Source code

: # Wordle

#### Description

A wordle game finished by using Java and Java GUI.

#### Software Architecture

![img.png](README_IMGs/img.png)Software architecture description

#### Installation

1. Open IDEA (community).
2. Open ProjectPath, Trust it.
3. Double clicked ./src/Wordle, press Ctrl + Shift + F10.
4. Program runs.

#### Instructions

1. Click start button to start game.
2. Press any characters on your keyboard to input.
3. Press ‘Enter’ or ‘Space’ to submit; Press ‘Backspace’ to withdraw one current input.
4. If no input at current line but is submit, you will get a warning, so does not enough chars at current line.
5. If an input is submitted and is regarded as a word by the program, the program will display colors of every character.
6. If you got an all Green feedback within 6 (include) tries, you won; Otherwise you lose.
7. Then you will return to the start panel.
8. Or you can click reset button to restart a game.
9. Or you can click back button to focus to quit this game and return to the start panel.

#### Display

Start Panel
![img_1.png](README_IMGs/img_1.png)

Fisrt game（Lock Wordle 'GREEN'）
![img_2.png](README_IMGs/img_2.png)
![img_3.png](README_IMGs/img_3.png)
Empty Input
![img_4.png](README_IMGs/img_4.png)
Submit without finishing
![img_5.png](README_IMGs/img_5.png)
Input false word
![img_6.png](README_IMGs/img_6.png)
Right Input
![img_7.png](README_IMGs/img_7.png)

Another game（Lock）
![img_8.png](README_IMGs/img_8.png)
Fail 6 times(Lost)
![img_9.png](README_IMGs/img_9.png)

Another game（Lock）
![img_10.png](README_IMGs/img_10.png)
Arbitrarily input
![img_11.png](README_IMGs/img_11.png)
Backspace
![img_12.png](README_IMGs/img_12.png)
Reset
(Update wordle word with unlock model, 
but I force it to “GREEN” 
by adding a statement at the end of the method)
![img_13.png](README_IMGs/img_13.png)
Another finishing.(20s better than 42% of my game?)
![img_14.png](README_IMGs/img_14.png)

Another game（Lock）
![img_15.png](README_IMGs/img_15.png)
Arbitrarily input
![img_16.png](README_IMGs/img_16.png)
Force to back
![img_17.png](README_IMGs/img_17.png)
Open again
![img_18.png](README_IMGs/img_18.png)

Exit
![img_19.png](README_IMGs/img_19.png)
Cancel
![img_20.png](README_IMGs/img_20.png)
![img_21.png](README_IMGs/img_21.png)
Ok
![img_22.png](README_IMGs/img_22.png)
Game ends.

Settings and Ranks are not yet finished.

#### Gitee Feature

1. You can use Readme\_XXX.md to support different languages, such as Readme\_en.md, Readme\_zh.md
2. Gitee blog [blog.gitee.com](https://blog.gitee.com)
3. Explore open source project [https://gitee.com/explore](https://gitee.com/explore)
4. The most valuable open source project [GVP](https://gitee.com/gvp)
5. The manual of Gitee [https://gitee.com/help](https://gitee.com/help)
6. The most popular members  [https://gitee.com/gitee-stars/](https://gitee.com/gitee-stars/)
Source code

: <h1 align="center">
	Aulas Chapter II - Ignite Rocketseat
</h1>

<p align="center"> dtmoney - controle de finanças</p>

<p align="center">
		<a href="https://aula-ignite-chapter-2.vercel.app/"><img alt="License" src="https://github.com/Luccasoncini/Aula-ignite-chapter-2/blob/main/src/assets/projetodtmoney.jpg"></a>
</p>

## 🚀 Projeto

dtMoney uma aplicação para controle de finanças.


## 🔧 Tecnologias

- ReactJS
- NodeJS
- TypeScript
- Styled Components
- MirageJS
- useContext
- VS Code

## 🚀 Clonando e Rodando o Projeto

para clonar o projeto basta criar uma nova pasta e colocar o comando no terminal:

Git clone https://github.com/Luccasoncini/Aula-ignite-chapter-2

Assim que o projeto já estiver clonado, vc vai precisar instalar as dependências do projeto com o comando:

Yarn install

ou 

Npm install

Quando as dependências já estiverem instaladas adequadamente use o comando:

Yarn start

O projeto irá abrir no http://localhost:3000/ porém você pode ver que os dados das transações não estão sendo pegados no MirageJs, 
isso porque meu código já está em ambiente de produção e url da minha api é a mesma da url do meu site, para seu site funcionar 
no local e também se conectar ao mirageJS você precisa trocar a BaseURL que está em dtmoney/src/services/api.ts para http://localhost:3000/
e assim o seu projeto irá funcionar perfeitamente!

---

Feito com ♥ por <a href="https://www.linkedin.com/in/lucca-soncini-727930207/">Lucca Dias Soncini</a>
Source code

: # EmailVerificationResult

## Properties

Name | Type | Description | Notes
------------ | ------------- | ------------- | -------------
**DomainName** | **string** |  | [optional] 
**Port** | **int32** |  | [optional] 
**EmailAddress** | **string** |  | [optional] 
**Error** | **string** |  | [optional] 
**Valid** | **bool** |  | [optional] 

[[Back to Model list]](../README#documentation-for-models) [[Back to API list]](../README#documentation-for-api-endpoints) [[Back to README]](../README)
_ _ _ _ _
EXERCISE GOAL:
The required result is a verbatim copy of all the entries.

OUTPUT FOR THIS EXERCISE:
Source code

: # Wordle

#### Description

A wordle game finished by using Java and Java GUI.

#### Software Architecture

![img.png](README_IMGs/img.png)Software architecture description

#### Installation

1. Open IDEA (community).
2. Open ProjectPath, Trust it.
3. Double clicked ./src/Wordle, press Ctrl + Shift + F10.
4. Program runs.

#### Instructions

1. Click start button to start game.
2. Press any characters on your keyboard to input.
3. Press ‘Enter’ or ‘Space’ to submit; Press ‘Backspace’ to withdraw one current input.
4. If no input at current line but is submit, you will get a warning, so does not enough chars at current line.
5. If an input is submitted and is regarded as a word by the program, the program will display colors of every character.
6. If you got an all Green feedback within 6 (include) tries, you won; Otherwise you lose.
7. Then you will return to the start panel.
8. Or you can click reset button to restart a game.
9. Or you can click back button to focus to quit this game and return to the start panel.

#### Display

Start Panel
![img_1.png](README_IMGs/img_1.png)

Fisrt game（Lock Wordle 'GREEN'）
![img_2.png](README_IMGs/img_2.png)
![img_3.png](README_IMGs/img_3.png)
Empty Input
![img_4.png](README_IMGs/img_4.png)
Submit without finishing
![img_5.png](README_IMGs/img_5.png)
Input false word
![img_6.png](README_IMGs/img_6.png)
Right Input
![img_7.png](README_IMGs/img_7.png)

Another game（Lock）
![img_8.png](README_IMGs/img_8.png)
Fail 6 times(Lost)
![img_9.png](README_IMGs/img_9.png)

Another game（Lock）
![img_10.png](README_IMGs/img_10.png)
Arbitrarily input
![img_11.png](README_IMGs/img_11.png)
Backspace
![img_12.png](README_IMGs/img_12.png)
Reset
(Update wordle word with unlock model, 
but I force it to “GREEN” 
by adding a statement at the end of the method)
![img_13.png](README_IMGs/img_13.png)
Another finishing.(20s better than 42% of my game?)
![img_14.png](README_IMGs/img_14.png)

Another game（Lock）
![img_15.png](README_IMGs/img_15.png)
Arbitrarily input
![img_16.png](README_IMGs/img_16.png)
Force to back
![img_17.png](README_IMGs/img_17.png)
Open again
![img_18.png](README_IMGs/img_18.png)

Exit
![img_19.png](README_IMGs/img_19.png)
Cancel
![img_20.png](README_IMGs/img_20.png)
![img_21.png](README_IMGs/img_21.png)
Ok
![img_22.png](README_IMGs/img_22.png)
Game ends.

Settings and Ranks are not yet finished.

#### Gitee Feature

1. You can use Readme\_XXX.md to support different languages, such as Readme\_en.md, Readme\_zh.md
2. Gitee blog [blog.gitee.com](https://blog.gitee.com)
3. Explore open source project [https://gitee.com/explore](https://gitee.com/explore)
4. The most valuable open source project [GVP](https://gitee.com/gvp)
5. The manual of Gitee [https://gitee.com/help](https://gitee.com/help)
6. The most popular members  [https://gitee.com/gitee-stars/](https://gitee.com/gitee-stars/)
Source code

: <h1 align="center">
	Aulas Chapter II - Ignite Rocketseat
</h1>

<p align="center"> dtmoney - controle de finanças</p>

<p align="center">
		<a href="https://aula-ignite-chapter-2.vercel.app/"><img alt="License" src="https://github.com/Luccasoncini/Aula-ignite-chapter-2/blob/main/src/assets/projetodtmoney.jpg"></a>
</p>

## 🚀 Projeto

dtMoney uma aplicação para controle de finanças.


## 🔧 Tecnologias

- ReactJS
- NodeJS
- TypeScript
- Styled Components
- MirageJS
- useContext
- VS Code

## 🚀 Clonando e Rodando o Projeto

para clonar o projeto basta criar uma nova pasta e colocar o comando no terminal:

Git clone https://github.com/Luccasoncini/Aula-ignite-chapter-2

Assim que o projeto já estiver clonado, vc vai precisar instalar as dependências do projeto com o comando:

Yarn install

ou 

Npm install

Quando as dependências já estiverem instaladas adequadamente use o comando:

Yarn start

O projeto irá abrir no http://localhost:3000/ porém você pode ver que os dados das transações não estão sendo pegados no MirageJs, 
isso porque meu código já está em ambiente de produção e url da minha api é a mesma da url do meu site, para seu site funcionar 
no local e também se conectar ao mirageJS você precisa trocar a BaseURL que está em dtmoney/src/services/api.ts para http://localhost:3000/
e assim o seu projeto irá funcionar perfeitamente!

---

Feito com ♥ por <a href="https://www.linkedin.com/in/lucca-soncini-727930207/">Lucca Dias Soncini</a>
Source code

: # EmailVerificationResult

## Properties

Name | Type | Description | Notes
------------ | ------------- | ------------- | -------------
**DomainName** | **string** |  | [optional] 
**Port** | **int32** |  | [optional] 
**EmailAddress** | **string** |  | [optional] 
**Error** | **string** |  | [optional] 
**Valid** | **bool** |  | [optional] 

[[Back to Model list]](../README#documentation-for-models) [[Back to API list]](../README#documentation-for-api-endpoints) [[Back to README]](../README)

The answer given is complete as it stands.